(Collected data)
<<<<
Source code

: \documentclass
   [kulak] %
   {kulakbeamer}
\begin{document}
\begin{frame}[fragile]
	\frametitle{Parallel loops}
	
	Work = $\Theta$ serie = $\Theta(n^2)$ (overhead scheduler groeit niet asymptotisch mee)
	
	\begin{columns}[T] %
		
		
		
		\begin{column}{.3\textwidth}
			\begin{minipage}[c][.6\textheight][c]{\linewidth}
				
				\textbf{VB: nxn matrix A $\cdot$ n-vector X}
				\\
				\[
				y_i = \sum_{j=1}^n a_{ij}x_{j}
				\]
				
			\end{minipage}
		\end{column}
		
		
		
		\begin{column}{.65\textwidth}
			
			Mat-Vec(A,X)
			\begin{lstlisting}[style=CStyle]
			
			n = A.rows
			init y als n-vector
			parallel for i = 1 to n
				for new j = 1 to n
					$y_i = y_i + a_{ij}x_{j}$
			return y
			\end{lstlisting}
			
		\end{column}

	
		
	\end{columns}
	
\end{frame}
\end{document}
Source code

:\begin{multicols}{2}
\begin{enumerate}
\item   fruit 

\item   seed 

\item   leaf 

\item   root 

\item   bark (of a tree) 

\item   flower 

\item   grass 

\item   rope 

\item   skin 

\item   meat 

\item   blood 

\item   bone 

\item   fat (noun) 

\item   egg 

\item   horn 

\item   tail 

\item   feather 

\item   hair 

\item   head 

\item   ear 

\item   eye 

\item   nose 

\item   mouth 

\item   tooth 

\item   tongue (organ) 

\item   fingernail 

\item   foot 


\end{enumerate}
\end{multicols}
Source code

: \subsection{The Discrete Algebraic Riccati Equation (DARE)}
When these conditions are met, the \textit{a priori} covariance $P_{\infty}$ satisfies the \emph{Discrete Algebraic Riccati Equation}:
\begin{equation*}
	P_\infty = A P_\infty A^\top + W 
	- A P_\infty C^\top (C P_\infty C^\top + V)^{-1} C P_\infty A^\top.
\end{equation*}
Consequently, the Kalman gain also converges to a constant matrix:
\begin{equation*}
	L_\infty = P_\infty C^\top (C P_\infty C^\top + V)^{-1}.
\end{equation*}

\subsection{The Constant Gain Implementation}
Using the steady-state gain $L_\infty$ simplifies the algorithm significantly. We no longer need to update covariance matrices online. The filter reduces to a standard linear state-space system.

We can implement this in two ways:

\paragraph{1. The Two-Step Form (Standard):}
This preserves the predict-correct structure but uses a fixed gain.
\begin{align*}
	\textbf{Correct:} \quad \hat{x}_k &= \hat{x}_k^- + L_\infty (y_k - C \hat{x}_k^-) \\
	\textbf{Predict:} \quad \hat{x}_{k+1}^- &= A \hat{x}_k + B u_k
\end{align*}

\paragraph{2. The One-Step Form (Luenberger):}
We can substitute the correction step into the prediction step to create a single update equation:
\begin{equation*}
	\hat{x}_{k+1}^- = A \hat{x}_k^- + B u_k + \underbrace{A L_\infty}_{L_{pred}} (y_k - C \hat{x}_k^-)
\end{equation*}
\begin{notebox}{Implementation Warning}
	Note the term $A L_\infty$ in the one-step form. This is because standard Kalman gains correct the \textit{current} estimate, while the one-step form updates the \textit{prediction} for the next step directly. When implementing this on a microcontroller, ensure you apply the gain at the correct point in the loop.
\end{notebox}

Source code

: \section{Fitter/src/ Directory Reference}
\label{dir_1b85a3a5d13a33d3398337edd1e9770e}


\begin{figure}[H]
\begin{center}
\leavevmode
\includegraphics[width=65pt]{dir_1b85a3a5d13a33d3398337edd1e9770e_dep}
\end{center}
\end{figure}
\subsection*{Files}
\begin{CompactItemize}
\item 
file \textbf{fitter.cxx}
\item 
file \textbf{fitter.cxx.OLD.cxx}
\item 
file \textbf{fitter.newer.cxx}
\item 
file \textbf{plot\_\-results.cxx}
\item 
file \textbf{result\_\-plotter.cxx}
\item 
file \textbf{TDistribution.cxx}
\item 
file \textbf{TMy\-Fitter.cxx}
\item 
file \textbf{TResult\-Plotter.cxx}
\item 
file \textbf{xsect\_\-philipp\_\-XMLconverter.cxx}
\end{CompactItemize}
>>>>
## Work instruction:
Would you please reproduce the entries above word for word?

## Solution to this exercise:
Source code

: \documentclass
   [kulak] %
   {kulakbeamer}
\begin{document}
\begin{frame}[fragile]
	\frametitle{Parallel loops}
	
	Work = $\Theta$ serie = $\Theta(n^2)$ (overhead scheduler groeit niet asymptotisch mee)
	
	\begin{columns}[T] %
		
		
		
		\begin{column}{.3\textwidth}
			\begin{minipage}[c][.6\textheight][c]{\linewidth}
				
				\textbf{VB: nxn matrix A $\cdot$ n-vector X}
				\\
				\[
				y_i = \sum_{j=1}^n a_{ij}x_{j}
				\]
				
			\end{minipage}
		\end{column}
		
		
		
		\begin{column}{.65\textwidth}
			
			Mat-Vec(A,X)
			\begin{lstlisting}[style=CStyle]
			
			n = A.rows
			init y als n-vector
			parallel for i = 1 to n
				for new j = 1 to n
					$y_i = y_i + a_{ij}x_{j}$
			return y
			\end{lstlisting}
			
		\end{column}

	
		
	\end{columns}
	
\end{frame}
\end{document}
Source code

:\begin{multicols}{2}
\begin{enumerate}
\item   fruit 

\item   seed 

\item   leaf 

\item   root 

\item   bark (of a tree) 

\item   flower 

\item   grass 

\item   rope 

\item   skin 

\item   meat 

\item   blood 

\item   bone 

\item   fat (noun) 

\item   egg 

\item   horn 

\item   tail 

\item   feather 

\item   hair 

\item   head 

\item   ear 

\item   eye 

\item   nose 

\item   mouth 

\item   tooth 

\item   tongue (organ) 

\item   fingernail 

\item   foot 


\end{enumerate}
\end{multicols}
Source code

: \subsection{The Discrete Algebraic Riccati Equation (DARE)}
When these conditions are met, the \textit{a priori} covariance $P_{\infty}$ satisfies the \emph{Discrete Algebraic Riccati Equation}:
\begin{equation*}
	P_\infty = A P_\infty A^\top + W 
	- A P_\infty C^\top (C P_\infty C^\top + V)^{-1} C P_\infty A^\top.
\end{equation*}
Consequently, the Kalman gain also converges to a constant matrix:
\begin{equation*}
	L_\infty = P_\infty C^\top (C P_\infty C^\top + V)^{-1}.
\end{equation*}

\subsection{The Constant Gain Implementation}
Using the steady-state gain $L_\infty$ simplifies the algorithm significantly. We no longer need to update covariance matrices online. The filter reduces to a standard linear state-space system.

We can implement this in two ways:

\paragraph{1. The Two-Step Form (Standard):}
This preserves the predict-correct structure but uses a fixed gain.
\begin{align*}
	\textbf{Correct:} \quad \hat{x}_k &= \hat{x}_k^- + L_\infty (y_k - C \hat{x}_k^-) \\
	\textbf{Predict:} \quad \hat{x}_{k+1}^- &= A \hat{x}_k + B u_k
\end{align*}

\paragraph{2. The One-Step Form (Luenberger):}
We can substitute the correction step into the prediction step to create a single update equation:
\begin{equation*}
	\hat{x}_{k+1}^- = A \hat{x}_k^- + B u_k + \underbrace{A L_\infty}_{L_{pred}} (y_k - C \hat{x}_k^-)
\end{equation*}
\begin{notebox}{Implementation Warning}
	Note the term $A L_\infty$ in the one-step form. This is because standard Kalman gains correct the \textit{current} estimate, while the one-step form updates the \textit{prediction} for the next step directly. When implementing this on a microcontroller, ensure you apply the gain at the correct point in the loop.
\end{notebox}

Source code

: \section{Fitter/src/ Directory Reference}
\label{dir_1b85a3a5d13a33d3398337edd1e9770e}


\begin{figure}[H]
\begin{center}
\leavevmode
\includegraphics[width=65pt]{dir_1b85a3a5d13a33d3398337edd1e9770e_dep}
\end{center}
\end{figure}
\subsection*{Files}
\begin{CompactItemize}
\item 
file \textbf{fitter.cxx}
\item 
file \textbf{fitter.cxx.OLD.cxx}
\item 
file \textbf{fitter.newer.cxx}
\item 
file \textbf{plot\_\-results.cxx}
\item 
file \textbf{result\_\-plotter.cxx}
\item 
file \textbf{TDistribution.cxx}
\item 
file \textbf{TMy\-Fitter.cxx}
\item 
file \textbf{TResult\-Plotter.cxx}
\item 
file \textbf{xsect\_\-philipp\_\-XMLconverter.cxx}
\end{CompactItemize}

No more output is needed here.